#### WHAT IS NEEDED
Please print, exactly, only the lines in the entries below from the line that has "This is an example" through the line that has "A LAPTOP: :)". Pictures don't go in.

Dataset excerpts
=== Begin Enclosure ===
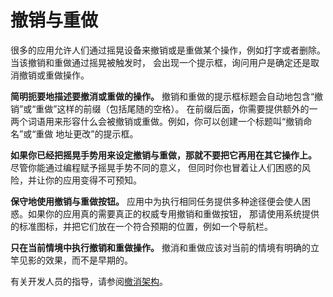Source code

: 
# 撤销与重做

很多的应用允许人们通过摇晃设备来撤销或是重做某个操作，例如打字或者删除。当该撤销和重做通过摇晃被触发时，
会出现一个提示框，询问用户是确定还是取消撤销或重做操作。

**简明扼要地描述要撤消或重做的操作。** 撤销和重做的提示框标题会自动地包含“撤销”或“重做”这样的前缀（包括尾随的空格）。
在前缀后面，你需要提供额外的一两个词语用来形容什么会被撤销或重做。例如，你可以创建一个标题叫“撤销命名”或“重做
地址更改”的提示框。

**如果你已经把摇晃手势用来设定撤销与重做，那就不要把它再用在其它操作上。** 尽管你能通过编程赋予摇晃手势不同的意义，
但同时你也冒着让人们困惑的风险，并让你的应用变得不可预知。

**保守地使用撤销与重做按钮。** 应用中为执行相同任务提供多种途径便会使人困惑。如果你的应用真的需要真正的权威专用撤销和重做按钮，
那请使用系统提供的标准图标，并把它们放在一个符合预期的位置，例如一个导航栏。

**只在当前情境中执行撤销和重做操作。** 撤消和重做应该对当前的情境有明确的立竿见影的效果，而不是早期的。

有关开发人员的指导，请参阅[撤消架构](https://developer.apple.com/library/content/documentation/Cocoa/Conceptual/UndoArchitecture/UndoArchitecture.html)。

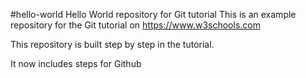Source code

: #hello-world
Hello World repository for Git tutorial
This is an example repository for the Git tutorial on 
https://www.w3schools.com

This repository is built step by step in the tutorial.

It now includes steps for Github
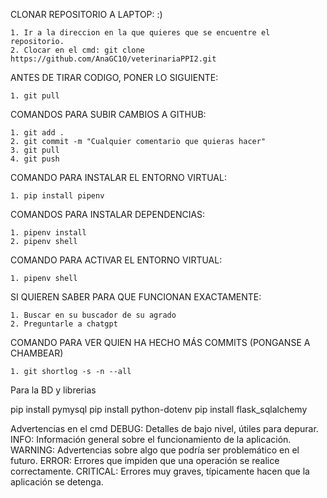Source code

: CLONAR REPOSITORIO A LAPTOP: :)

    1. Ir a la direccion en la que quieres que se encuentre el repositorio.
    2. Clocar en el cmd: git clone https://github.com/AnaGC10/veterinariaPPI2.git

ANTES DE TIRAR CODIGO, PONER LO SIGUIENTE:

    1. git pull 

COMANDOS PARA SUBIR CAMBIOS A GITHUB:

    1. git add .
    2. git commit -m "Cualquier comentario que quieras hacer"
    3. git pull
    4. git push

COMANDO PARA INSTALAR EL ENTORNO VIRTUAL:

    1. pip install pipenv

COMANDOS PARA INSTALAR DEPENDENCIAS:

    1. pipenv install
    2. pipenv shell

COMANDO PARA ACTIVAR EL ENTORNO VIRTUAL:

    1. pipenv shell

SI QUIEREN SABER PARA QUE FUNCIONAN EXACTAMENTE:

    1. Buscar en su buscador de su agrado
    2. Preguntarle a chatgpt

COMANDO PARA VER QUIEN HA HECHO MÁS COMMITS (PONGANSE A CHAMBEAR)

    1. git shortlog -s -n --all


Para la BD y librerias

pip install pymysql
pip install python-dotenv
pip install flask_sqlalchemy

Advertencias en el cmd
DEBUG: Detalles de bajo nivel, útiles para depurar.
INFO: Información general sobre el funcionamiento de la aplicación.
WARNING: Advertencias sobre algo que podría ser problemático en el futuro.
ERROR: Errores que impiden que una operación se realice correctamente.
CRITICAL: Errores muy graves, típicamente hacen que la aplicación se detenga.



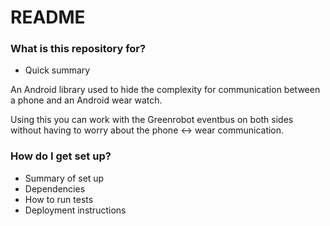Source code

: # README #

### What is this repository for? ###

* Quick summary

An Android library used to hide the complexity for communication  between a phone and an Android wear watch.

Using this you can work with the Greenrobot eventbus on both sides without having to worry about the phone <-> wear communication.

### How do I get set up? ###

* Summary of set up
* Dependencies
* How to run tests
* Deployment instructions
=== End Enclosure ===
=== Begin Enclosure ===
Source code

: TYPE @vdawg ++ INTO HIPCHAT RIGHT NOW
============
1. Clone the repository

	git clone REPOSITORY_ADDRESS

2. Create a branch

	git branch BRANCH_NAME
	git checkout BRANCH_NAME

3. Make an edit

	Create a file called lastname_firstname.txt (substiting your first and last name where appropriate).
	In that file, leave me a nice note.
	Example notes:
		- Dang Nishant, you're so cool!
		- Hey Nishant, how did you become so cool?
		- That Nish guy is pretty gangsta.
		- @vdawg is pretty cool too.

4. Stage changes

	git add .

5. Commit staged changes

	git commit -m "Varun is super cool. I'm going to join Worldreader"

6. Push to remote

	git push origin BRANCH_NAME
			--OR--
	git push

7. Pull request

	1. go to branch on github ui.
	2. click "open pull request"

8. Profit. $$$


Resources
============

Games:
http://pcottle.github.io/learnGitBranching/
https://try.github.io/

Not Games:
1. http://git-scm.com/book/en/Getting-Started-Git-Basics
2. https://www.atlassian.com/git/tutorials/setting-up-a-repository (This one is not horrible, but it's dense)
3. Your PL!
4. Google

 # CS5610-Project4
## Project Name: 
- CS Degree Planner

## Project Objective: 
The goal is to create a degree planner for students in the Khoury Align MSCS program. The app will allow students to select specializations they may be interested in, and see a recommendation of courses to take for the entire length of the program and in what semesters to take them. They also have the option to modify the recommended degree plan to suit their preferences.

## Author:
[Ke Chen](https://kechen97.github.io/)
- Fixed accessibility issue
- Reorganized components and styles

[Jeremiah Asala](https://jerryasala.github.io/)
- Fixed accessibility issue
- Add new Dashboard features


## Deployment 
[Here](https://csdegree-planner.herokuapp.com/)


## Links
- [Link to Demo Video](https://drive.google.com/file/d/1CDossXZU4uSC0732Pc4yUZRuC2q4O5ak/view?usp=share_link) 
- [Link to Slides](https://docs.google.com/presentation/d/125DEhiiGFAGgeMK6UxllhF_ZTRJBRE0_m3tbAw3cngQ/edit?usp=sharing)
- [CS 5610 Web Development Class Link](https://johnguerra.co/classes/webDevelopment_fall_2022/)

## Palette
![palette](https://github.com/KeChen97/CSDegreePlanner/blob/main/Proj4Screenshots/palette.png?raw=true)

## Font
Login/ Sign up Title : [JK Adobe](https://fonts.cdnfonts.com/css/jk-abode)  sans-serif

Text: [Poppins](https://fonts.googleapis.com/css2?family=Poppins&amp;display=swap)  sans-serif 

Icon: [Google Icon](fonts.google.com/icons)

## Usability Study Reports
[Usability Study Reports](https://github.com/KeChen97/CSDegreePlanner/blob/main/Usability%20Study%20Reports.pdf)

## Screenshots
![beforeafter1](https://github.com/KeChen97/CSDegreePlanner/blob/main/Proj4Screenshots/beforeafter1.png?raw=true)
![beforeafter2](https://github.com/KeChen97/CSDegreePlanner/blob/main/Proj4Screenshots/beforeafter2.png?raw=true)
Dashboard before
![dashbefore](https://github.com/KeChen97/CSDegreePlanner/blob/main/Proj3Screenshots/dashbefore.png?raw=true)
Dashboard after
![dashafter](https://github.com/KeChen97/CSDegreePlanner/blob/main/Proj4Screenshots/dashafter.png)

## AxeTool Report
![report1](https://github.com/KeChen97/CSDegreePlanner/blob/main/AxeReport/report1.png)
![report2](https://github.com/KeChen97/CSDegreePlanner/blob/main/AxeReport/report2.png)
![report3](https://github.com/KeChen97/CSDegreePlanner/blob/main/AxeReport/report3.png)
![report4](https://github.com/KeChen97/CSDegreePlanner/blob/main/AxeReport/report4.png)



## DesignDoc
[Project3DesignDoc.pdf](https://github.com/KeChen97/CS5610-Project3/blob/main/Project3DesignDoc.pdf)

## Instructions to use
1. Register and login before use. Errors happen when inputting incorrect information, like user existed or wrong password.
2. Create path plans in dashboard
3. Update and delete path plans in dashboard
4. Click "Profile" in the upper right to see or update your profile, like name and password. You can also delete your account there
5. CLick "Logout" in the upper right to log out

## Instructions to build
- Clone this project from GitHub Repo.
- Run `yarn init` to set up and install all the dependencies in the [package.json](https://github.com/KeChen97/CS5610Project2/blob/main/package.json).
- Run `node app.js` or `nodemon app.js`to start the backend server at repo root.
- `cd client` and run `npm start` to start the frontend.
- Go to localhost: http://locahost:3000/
=== End Enclosure ===
#### ANSWER SECTION
This is an example repository for the Git tutorial on 
https://www.w3schools.com

This repository is built step by step in the tutorial.

It now includes steps for Github
Source code

: CLONAR REPOSITORIO A LAPTOP: :)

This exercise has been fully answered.